#### Information provided

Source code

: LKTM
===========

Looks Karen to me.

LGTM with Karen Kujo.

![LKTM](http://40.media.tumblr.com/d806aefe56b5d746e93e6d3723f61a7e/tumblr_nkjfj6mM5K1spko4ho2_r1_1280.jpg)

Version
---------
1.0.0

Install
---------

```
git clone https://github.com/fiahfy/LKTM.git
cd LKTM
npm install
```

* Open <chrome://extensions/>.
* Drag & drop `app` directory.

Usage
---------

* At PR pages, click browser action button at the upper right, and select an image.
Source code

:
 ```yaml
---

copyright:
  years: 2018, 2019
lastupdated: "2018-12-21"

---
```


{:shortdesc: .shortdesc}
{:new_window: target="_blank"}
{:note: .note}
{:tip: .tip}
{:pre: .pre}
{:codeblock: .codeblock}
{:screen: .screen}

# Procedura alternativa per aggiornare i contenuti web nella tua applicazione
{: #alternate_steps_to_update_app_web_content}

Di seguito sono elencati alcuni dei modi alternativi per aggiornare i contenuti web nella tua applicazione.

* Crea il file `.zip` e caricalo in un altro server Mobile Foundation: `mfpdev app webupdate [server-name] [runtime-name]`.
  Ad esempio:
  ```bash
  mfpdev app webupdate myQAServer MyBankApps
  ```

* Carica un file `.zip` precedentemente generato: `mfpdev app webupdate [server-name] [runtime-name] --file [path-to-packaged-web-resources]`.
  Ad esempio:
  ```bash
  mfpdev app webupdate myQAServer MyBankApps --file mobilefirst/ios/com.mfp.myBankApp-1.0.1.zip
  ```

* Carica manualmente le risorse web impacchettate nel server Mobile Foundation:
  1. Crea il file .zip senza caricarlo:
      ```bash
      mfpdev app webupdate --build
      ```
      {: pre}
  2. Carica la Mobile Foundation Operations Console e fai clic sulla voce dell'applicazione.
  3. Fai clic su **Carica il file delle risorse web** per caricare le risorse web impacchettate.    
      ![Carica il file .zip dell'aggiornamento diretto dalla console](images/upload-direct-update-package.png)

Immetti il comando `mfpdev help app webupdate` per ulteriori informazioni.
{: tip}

########

Problem to solve → Each of the records is to be repeated word for word.

Output for this task →
Source code

: LKTM
===========

Looks Karen to me.

LGTM with Karen Kujo.

![LKTM](http://40.media.tumblr.com/d806aefe56b5d746e93e6d3723f61a7e/tumblr_nkjfj6mM5K1spko4ho2_r1_1280.jpg)

Version
---------
1.0.0

Install
---------

```
git clone https://github.com/fiahfy/LKTM.git
cd LKTM
npm install
```

* Open <chrome://extensions/>.
* Drag & drop `app` directory.

Usage
---------

* At PR pages, click browser action button at the upper right, and select an image.
Source code

:
 ```yaml
---

copyright:
  years: 2018, 2019
lastupdated: "2018-12-21"

---
```


{:shortdesc: .shortdesc}
{:new_window: target="_blank"}
{:note: .note}
{:tip: .tip}
{:pre: .pre}
{:codeblock: .codeblock}
{:screen: .screen}

# Procedura alternativa per aggiornare i contenuti web nella tua applicazione
{: #alternate_steps_to_update_app_web_content}

Di seguito sono elencati alcuni dei modi alternativi per aggiornare i contenuti web nella tua applicazione.

* Crea il file `.zip` e caricalo in un altro server Mobile Foundation: `mfpdev app webupdate [server-name] [runtime-name]`.
  Ad esempio:
  ```bash
  mfpdev app webupdate myQAServer MyBankApps
  ```

* Carica un file `.zip` precedentemente generato: `mfpdev app webupdate [server-name] [runtime-name] --file [path-to-packaged-web-resources]`.
  Ad esempio:
  ```bash
  mfpdev app webupdate myQAServer MyBankApps --file mobilefirst/ios/com.mfp.myBankApp-1.0.1.zip
  ```

* Carica manualmente le risorse web impacchettate nel server Mobile Foundation:
  1. Crea il file .zip senza caricarlo:
      ```bash
      mfpdev app webupdate --build
      ```
      {: pre}
  2. Carica la Mobile Foundation Operations Console e fai clic sulla voce dell'applicazione.
  3. Fai clic su **Carica il file delle risorse web** per caricare le risorse web impacchettate.    
      ![Carica il file .zip dell'aggiornamento diretto dalla console](images/upload-direct-update-package.png)

Immetti il comando `mfpdev help app webupdate` per ulteriori informazioni.
{: tip}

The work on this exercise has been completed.